(WORK ITEM) Every entry below is to be copied exactly, with nothing omitted.

━━ AVAILABLE RECORDS ━━

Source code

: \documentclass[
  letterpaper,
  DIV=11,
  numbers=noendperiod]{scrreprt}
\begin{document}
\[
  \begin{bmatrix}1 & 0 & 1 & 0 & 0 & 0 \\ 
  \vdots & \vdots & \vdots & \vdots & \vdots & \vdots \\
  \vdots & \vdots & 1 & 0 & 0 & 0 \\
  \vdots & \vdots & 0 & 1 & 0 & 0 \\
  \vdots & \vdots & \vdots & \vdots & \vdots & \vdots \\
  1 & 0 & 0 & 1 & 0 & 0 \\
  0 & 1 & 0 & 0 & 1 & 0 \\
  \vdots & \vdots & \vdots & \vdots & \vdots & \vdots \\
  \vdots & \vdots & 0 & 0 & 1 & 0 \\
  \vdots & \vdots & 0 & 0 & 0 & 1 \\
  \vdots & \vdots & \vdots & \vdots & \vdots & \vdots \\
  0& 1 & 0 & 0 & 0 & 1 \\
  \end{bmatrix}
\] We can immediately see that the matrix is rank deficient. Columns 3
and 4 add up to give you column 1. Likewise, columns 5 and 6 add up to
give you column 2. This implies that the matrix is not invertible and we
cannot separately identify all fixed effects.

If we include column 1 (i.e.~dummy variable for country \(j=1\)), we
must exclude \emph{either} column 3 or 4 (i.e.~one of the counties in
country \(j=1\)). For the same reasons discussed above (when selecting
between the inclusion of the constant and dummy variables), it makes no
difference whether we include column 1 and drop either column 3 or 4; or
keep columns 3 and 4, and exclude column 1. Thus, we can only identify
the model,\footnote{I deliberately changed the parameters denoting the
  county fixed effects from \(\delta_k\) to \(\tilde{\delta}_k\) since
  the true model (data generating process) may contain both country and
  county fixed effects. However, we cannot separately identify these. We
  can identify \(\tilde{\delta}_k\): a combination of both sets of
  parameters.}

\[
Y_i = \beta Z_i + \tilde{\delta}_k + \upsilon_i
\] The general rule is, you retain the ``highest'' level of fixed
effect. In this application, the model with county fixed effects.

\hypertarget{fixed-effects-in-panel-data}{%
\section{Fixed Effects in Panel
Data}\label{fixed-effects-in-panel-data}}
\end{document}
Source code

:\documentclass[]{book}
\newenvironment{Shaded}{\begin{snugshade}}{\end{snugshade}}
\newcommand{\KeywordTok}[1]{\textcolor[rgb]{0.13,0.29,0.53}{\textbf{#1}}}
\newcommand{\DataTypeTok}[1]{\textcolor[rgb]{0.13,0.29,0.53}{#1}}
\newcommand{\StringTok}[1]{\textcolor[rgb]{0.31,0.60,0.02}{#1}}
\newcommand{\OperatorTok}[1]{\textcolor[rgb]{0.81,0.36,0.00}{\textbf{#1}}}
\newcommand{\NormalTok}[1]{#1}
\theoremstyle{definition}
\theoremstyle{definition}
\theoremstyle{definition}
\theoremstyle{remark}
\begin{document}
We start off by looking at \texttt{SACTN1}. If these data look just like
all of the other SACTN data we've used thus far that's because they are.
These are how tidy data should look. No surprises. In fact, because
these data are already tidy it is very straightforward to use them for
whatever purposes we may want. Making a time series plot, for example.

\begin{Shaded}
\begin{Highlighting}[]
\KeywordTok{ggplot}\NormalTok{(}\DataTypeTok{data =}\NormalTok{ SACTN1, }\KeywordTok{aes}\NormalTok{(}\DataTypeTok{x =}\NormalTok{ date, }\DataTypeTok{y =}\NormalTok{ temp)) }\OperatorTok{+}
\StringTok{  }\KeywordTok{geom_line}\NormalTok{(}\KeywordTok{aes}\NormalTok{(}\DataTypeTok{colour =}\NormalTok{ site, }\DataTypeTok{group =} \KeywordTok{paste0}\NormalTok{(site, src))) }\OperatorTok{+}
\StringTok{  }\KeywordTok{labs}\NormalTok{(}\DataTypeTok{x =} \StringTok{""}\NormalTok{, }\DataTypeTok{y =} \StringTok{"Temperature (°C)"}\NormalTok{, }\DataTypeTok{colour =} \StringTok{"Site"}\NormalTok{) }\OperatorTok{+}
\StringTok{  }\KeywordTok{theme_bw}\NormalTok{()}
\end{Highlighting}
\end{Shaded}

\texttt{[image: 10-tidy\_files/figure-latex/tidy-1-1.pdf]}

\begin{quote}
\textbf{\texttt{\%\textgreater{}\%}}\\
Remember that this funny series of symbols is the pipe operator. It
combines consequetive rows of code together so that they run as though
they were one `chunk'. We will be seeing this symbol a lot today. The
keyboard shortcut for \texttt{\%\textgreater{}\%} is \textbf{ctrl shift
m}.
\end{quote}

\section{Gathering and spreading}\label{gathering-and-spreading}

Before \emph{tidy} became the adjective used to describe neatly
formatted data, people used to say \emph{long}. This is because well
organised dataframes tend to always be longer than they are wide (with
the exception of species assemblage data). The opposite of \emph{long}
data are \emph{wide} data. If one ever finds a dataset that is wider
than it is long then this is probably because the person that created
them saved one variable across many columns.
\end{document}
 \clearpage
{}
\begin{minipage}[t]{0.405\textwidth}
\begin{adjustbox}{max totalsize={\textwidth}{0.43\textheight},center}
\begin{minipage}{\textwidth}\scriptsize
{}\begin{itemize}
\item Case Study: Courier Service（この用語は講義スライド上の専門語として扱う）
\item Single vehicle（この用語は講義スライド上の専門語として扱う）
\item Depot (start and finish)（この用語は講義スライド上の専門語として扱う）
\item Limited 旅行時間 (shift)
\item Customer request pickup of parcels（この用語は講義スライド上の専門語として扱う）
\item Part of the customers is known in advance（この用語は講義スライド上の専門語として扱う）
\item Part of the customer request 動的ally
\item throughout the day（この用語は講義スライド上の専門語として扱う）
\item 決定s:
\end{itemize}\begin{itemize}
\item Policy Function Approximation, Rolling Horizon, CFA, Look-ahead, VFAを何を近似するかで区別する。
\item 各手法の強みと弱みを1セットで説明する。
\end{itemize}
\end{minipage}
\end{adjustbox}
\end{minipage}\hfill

━━━

(REPLY TO THE TASK)
Source code

: \documentclass[
  letterpaper,
  DIV=11,
  numbers=noendperiod]{scrreprt}
\begin{document}
\[
  \begin{bmatrix}1 & 0 & 1 & 0 & 0 & 0 \\ 
  \vdots & \vdots & \vdots & \vdots & \vdots & \vdots \\
  \vdots & \vdots & 1 & 0 & 0 & 0 \\
  \vdots & \vdots & 0 & 1 & 0 & 0 \\
  \vdots & \vdots & \vdots & \vdots & \vdots & \vdots \\
  1 & 0 & 0 & 1 & 0 & 0 \\
  0 & 1 & 0 & 0 & 1 & 0 \\
  \vdots & \vdots & \vdots & \vdots & \vdots & \vdots \\
  \vdots & \vdots & 0 & 0 & 1 & 0 \\
  \vdots & \vdots & 0 & 0 & 0 & 1 \\
  \vdots & \vdots & \vdots & \vdots & \vdots & \vdots \\
  0& 1 & 0 & 0 & 0 & 1 \\
  \end{bmatrix}
\] We can immediately see that the matrix is rank deficient. Columns 3
and 4 add up to give you column 1. Likewise, columns 5 and 6 add up to
give you column 2. This implies that the matrix is not invertible and we
cannot separately identify all fixed effects.

If we include column 1 (i.e.~dummy variable for country \(j=1\)), we
must exclude \emph{either} column 3 or 4 (i.e.~one of the counties in
country \(j=1\)). For the same reasons discussed above (when selecting
between the inclusion of the constant and dummy variables), it makes no
difference whether we include column 1 and drop either column 3 or 4; or
keep columns 3 and 4, and exclude column 1. Thus, we can only identify
the model,\footnote{I deliberately changed the parameters denoting the
  county fixed effects from \(\delta_k\) to \(\tilde{\delta}_k\) since
  the true model (data generating process) may contain both country and
  county fixed effects. However, we cannot separately identify these. We
  can identify \(\tilde{\delta}_k\): a combination of both sets of
  parameters.}

\[
Y_i = \beta Z_i + \tilde{\delta}_k + \upsilon_i
\] The general rule is, you retain the ``highest'' level of fixed
effect. In this application, the model with county fixed effects.

\hypertarget{fixed-effects-in-panel-data}{%
\section{Fixed Effects in Panel
Data}\label{fixed-effects-in-panel-data}}
\end{document}
Source code

:\documentclass[]{book}
\newenvironment{Shaded}{\begin{snugshade}}{\end{snugshade}}
\newcommand{\KeywordTok}[1]{\textcolor[rgb]{0.13,0.29,0.53}{\textbf{#1}}}
\newcommand{\DataTypeTok}[1]{\textcolor[rgb]{0.13,0.29,0.53}{#1}}
\newcommand{\StringTok}[1]{\textcolor[rgb]{0.31,0.60,0.02}{#1}}
\newcommand{\OperatorTok}[1]{\textcolor[rgb]{0.81,0.36,0.00}{\textbf{#1}}}
\newcommand{\NormalTok}[1]{#1}
\theoremstyle{definition}
\theoremstyle{definition}
\theoremstyle{definition}
\theoremstyle{remark}
\begin{document}
We start off by looking at \texttt{SACTN1}. If these data look just like
all of the other SACTN data we've used thus far that's because they are.
These are how tidy data should look. No surprises. In fact, because
these data are already tidy it is very straightforward to use them for
whatever purposes we may want. Making a time series plot, for example.

\begin{Shaded}
\begin{Highlighting}[]
\KeywordTok{ggplot}\NormalTok{(}\DataTypeTok{data =}\NormalTok{ SACTN1, }\KeywordTok{aes}\NormalTok{(}\DataTypeTok{x =}\NormalTok{ date, }\DataTypeTok{y =}\NormalTok{ temp)) }\OperatorTok{+}
\StringTok{  }\KeywordTok{geom_line}\NormalTok{(}\KeywordTok{aes}\NormalTok{(}\DataTypeTok{colour =}\NormalTok{ site, }\DataTypeTok{group =} \KeywordTok{paste0}\NormalTok{(site, src))) }\OperatorTok{+}
\StringTok{  }\KeywordTok{labs}\NormalTok{(}\DataTypeTok{x =} \StringTok{""}\NormalTok{, }\DataTypeTok{y =} \StringTok{"Temperature (°C)"}\NormalTok{, }\DataTypeTok{colour =} \StringTok{"Site"}\NormalTok{) }\OperatorTok{+}
\StringTok{  }\KeywordTok{theme_bw}\NormalTok{()}
\end{Highlighting}
\end{Shaded}

\texttt{[image: 10-tidy\_files/figure-latex/tidy-1-1.pdf]}

\begin{quote}
\textbf{\texttt{\%\textgreater{}\%}}\\
Remember that this funny series of symbols is the pipe operator. It
combines consequetive rows of code together so that they run as though
they were one `chunk'. We will be seeing this symbol a lot today. The
keyboard shortcut for \texttt{\%\textgreater{}\%} is \textbf{ctrl shift
m}.
\end{quote}

\section{Gathering and spreading}\label{gathering-and-spreading}

Before \emph{tidy} became the adjective used to describe neatly
formatted data, people used to say \emph{long}. This is because well
organised dataframes tend to always be longer than they are wide (with
the exception of species assemblage data). The opposite of \emph{long}
data are \emph{wide} data. If one ever finds a dataset that is wider
than it is long then this is probably because the person that created
them saved one variable across many columns.
\end{document}
 \clearpage
{}
\begin{minipage}[t]{0.405\textwidth}
\begin{adjustbox}{max totalsize={\textwidth}{0.43\textheight},center}
\begin{minipage}{\textwidth}\scriptsize
{}\begin{itemize}
\item Case Study: Courier Service（この用語は講義スライド上の専門語として扱う）
\item Single vehicle（この用語は講義スライド上の専門語として扱う）
\item Depot (start and finish)（この用語は講義スライド上の専門語として扱う）
\item Limited 旅行時間 (shift)
\item Customer request pickup of parcels（この用語は講義スライド上の専門語として扱う）
\item Part of the customers is known in advance（この用語は講義スライド上の専門語として扱う）
\item Part of the customer request 動的ally
\item throughout the day（この用語は講義スライド上の専門語として扱う）
\item 決定s:
\end{itemize}\begin{itemize}
\item Policy Function Approximation, Rolling Horizon, CFA, Look-ahead, VFAを何を近似するかで区別する。
\item 各手法の強みと弱みを1セットで説明する。
\end{itemize}
\end{minipage}
\end{adjustbox}
\end{minipage}\hfill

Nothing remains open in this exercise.